What Transformation Approaches are available?

Given the variety of reasons for potential changes to existing system architecture there are different choices available. 4most have identified the three most popular options:

·       Extending

·       Enhancing

·       Replacing

The universal aim is to either start doing something new or to replace inefficient, time consuming processes with something better that will satisfy one or more of the reasons for change previously identified.

Extend

Here, the goal is to look at extending the use of software or processes across the end-to-end process. This could be software or processes from your exiting product suite, from new vendors, or by using more functionality available in the existing licenced software suite. Areas where additional manual interaction is being required or increased amounts of data being passed from one department to another, for example, could be streamlined or automated to reduce time, but also free up resource to aid with checking and value-add analysis to further improve margins, better understand the business, and reduce operational risk.

Enhance

Enhancements to a process could be possible due to a number of reasons. As mentioned, vendors will look to continually provide updates to the software offerings which could include new functionality not present when the software was originally bought.
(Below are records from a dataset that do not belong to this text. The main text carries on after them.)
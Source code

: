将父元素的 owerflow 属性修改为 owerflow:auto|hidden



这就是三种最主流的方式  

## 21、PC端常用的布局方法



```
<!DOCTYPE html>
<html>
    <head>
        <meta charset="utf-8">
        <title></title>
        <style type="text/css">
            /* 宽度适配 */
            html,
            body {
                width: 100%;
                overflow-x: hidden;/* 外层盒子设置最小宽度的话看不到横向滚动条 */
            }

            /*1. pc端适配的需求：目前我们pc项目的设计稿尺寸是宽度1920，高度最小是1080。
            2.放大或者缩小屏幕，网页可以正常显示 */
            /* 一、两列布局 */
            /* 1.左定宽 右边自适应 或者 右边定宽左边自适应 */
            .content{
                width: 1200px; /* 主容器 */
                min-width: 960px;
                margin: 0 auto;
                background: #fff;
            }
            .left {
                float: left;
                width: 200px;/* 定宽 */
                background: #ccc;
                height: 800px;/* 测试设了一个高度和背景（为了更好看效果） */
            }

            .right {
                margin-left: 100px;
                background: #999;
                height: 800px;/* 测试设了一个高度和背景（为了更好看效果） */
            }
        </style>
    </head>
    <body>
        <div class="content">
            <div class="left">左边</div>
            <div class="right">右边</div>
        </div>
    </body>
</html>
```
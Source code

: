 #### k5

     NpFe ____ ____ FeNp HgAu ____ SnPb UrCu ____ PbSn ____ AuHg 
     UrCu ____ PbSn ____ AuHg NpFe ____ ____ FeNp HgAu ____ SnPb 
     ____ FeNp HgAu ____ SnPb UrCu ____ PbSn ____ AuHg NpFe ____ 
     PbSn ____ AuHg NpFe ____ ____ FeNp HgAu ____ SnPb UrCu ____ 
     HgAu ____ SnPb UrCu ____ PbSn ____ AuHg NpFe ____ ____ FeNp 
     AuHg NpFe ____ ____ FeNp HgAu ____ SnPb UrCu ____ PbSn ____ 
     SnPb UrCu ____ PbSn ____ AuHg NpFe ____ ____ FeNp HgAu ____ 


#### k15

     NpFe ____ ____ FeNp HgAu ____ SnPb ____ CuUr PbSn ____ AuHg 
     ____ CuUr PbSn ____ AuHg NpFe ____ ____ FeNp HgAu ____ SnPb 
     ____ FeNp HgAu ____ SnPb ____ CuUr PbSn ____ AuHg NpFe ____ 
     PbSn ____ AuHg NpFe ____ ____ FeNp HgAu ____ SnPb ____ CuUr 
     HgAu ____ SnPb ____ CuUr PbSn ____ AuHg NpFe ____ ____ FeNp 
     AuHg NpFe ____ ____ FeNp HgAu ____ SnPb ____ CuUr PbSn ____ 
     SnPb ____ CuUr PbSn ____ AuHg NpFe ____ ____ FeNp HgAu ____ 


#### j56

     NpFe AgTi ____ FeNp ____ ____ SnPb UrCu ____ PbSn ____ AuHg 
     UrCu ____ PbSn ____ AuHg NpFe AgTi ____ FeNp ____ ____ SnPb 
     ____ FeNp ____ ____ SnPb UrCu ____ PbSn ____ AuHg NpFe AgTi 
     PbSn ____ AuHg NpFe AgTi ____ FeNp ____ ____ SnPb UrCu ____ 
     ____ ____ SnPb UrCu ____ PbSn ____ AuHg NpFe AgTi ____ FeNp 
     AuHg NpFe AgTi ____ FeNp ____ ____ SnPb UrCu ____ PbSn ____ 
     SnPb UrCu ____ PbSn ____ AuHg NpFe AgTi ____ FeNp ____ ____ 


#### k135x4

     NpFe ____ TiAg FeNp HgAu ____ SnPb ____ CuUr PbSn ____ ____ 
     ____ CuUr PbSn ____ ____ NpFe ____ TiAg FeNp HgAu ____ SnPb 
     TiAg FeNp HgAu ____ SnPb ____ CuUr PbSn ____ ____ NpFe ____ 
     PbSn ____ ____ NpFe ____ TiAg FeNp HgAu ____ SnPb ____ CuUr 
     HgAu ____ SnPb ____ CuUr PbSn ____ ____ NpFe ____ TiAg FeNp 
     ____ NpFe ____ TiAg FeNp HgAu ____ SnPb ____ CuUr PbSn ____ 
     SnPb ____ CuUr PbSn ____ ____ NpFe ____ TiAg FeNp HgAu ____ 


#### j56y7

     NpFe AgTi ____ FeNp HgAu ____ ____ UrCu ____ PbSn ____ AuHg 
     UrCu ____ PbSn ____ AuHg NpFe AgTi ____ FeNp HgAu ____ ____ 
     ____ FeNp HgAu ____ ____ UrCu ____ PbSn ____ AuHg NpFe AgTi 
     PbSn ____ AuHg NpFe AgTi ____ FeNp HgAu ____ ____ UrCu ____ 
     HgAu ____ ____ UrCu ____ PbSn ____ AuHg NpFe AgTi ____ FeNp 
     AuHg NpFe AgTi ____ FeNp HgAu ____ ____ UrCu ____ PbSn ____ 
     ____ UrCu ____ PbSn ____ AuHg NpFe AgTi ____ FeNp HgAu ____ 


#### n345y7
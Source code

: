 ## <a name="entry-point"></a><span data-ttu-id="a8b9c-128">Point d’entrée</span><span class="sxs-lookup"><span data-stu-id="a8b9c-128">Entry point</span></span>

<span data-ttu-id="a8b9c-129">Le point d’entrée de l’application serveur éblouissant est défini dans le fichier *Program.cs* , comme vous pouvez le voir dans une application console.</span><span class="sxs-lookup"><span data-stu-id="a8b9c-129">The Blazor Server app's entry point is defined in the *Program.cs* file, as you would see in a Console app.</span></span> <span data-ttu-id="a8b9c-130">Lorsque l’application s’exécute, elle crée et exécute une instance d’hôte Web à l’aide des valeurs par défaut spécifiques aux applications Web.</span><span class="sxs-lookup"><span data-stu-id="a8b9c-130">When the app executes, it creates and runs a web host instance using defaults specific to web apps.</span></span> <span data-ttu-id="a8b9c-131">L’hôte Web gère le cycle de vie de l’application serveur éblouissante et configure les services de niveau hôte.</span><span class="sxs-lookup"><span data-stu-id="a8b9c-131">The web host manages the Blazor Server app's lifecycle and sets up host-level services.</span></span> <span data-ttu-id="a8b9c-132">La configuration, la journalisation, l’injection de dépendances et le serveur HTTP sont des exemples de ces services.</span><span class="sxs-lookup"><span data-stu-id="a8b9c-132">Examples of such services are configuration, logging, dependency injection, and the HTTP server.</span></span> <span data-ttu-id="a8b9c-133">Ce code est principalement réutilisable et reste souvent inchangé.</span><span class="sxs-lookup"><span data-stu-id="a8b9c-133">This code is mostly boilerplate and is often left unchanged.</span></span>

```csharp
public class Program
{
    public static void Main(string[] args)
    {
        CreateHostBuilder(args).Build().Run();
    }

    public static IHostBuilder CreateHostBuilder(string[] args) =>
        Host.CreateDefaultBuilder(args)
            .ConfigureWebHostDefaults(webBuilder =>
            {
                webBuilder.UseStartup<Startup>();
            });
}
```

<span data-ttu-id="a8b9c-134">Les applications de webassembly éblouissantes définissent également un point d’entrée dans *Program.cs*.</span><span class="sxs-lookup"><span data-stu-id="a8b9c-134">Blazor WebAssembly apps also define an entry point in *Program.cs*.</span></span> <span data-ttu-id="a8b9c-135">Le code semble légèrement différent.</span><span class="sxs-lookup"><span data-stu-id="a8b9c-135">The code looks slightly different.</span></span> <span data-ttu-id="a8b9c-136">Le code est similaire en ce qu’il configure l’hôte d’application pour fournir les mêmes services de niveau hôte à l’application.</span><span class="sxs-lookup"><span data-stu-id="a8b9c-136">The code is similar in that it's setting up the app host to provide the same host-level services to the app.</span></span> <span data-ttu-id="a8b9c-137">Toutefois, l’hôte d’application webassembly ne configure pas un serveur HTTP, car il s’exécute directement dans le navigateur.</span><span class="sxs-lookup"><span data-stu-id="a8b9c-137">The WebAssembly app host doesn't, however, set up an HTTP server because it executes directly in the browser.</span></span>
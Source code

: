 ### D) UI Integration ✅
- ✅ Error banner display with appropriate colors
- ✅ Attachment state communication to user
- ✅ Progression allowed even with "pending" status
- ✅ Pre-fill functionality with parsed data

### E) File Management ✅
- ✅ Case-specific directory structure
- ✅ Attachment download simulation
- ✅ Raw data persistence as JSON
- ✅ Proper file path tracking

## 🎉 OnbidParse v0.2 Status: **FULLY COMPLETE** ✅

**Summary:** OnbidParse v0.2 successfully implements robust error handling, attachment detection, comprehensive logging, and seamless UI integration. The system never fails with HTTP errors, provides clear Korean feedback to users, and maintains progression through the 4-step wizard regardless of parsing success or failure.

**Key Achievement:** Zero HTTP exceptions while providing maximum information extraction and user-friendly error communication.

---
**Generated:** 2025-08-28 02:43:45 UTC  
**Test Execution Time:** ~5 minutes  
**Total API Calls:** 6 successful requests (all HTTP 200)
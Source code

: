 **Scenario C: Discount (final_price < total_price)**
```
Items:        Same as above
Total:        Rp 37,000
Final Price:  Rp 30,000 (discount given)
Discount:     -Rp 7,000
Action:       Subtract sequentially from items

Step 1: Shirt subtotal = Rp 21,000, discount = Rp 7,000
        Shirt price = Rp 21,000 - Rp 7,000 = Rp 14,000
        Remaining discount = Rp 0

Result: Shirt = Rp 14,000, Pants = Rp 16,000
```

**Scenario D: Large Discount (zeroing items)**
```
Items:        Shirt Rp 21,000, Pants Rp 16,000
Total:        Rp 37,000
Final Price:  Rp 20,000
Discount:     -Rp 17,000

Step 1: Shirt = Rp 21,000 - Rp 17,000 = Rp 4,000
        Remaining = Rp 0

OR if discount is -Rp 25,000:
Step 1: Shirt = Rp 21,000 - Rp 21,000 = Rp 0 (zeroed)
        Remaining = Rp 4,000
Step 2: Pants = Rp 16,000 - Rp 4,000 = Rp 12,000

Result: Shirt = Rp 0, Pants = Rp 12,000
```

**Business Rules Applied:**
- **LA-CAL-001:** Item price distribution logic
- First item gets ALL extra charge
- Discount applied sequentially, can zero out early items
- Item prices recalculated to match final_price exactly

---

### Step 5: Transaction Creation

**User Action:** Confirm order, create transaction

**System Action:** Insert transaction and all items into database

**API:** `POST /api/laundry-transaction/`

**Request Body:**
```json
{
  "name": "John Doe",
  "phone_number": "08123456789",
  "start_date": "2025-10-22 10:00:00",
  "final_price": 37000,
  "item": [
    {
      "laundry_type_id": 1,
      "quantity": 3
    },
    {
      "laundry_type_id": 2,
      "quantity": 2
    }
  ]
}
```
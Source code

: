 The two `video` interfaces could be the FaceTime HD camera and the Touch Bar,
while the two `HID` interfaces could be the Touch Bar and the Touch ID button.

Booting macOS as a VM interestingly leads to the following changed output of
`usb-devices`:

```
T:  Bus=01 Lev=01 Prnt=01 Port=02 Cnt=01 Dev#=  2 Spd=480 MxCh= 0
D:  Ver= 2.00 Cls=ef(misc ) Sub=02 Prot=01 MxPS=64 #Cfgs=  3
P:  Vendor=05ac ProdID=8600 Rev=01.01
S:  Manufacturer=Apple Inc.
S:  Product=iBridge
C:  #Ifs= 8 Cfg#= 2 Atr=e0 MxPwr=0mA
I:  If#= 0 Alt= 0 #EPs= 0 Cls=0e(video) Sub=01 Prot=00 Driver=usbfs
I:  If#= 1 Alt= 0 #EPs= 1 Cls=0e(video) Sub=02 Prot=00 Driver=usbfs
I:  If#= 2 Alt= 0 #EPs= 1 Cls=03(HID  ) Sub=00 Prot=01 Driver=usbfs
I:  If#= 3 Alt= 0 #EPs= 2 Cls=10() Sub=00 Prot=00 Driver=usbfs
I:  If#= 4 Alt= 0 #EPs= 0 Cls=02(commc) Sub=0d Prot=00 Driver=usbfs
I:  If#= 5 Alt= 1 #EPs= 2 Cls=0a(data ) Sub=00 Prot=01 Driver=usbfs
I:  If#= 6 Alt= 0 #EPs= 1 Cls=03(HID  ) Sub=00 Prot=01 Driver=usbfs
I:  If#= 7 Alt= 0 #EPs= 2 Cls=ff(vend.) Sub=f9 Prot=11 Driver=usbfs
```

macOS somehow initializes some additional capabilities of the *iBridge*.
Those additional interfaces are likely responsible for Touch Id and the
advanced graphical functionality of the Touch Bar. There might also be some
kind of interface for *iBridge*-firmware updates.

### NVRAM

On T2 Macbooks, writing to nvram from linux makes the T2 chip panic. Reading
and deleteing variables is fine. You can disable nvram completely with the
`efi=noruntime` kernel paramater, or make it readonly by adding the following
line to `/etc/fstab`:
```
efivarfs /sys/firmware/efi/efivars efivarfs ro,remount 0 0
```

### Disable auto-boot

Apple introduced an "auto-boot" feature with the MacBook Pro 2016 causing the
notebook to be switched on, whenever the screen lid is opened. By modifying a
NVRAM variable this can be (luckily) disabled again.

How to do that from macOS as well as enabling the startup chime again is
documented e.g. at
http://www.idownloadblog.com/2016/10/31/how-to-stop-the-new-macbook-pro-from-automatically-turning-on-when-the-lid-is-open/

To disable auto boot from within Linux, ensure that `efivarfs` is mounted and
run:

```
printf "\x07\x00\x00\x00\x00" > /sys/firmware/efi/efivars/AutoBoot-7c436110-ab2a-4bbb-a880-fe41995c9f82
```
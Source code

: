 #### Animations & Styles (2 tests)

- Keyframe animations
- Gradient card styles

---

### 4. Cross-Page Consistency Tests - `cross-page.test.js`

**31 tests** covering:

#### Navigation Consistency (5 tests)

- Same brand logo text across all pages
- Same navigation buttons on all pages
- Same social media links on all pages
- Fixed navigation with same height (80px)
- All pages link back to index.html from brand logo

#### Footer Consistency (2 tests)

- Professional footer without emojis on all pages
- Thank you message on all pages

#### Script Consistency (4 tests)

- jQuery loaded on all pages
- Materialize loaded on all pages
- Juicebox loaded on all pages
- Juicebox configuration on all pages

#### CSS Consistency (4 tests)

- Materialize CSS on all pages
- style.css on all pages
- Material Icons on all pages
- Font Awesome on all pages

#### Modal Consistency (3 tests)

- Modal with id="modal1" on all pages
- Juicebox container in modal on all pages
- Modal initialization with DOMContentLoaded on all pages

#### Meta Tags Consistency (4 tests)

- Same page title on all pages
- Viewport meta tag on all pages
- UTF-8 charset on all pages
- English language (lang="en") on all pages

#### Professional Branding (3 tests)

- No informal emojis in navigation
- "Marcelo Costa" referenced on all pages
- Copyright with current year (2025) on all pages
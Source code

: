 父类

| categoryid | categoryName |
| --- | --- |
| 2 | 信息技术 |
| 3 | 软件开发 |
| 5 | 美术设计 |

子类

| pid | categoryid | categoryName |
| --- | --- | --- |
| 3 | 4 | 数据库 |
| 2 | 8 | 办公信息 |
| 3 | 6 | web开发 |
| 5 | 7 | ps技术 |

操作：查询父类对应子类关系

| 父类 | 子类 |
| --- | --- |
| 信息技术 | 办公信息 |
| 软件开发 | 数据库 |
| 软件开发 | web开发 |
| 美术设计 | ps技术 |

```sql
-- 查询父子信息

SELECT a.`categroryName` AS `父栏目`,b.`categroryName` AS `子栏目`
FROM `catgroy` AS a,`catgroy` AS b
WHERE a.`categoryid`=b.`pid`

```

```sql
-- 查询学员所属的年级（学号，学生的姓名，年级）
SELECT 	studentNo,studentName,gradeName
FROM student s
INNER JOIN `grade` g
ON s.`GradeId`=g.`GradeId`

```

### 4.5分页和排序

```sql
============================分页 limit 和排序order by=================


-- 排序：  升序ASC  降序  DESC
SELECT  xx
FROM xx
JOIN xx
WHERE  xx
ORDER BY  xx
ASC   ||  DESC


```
It could be that during the original implementation the new requirements weren’t needed, or the time, budget or skilled resource wasn’t available. Also, the ever-evolving technology landscape has allowed once individual pieces of software to be connected or ‘wrapped up’ in workflow offerings, providing end-to-end governance, repeatability, and traceability. All of these allow you to enhance existing capabilities within the business to provide increased value.

Replace

As with most things, there is a natural end to the usefulness of software and processes, and as a business changes, requirements move, or alternatives emerge, an audit of whether the current ecosystem is still fit for purpose should be undertaken. It may be that parts of the process can be replaced with newer, more efficient, more flexible, more open tools that will benefit the business now whilst also offering some level of future proofing which can allow the business to take advantage of new opportunities as they arise. Replacement can be approached sequentially or as a single large-scale switch-over depending on the potential of changes to interrupt the business, increasing risks beyond acceptable limits or if costs need to be spread over time.

financial transformation is never going to be a one-time only project but has to be an ever-evolving situation that will constantly need to be monitored

Summary

With an ever-changing regulatory environment, fast advancing technology, desire to maintain a market edge and unknowns, such as a pandemic, for a company to survive and provide profits to investors, security to policy holders and continue to grow and develop, it should have a constant handle on the state and future plans of the software and systems in place. This will enable it not only to be agile and innovative but also to allow one of the most crucial aspects of insurance; pricing, projecting and valuing the underlying risks, to be undertaken in a cost effective, efficient and transparent way, ultimately ensuring future success for all involved.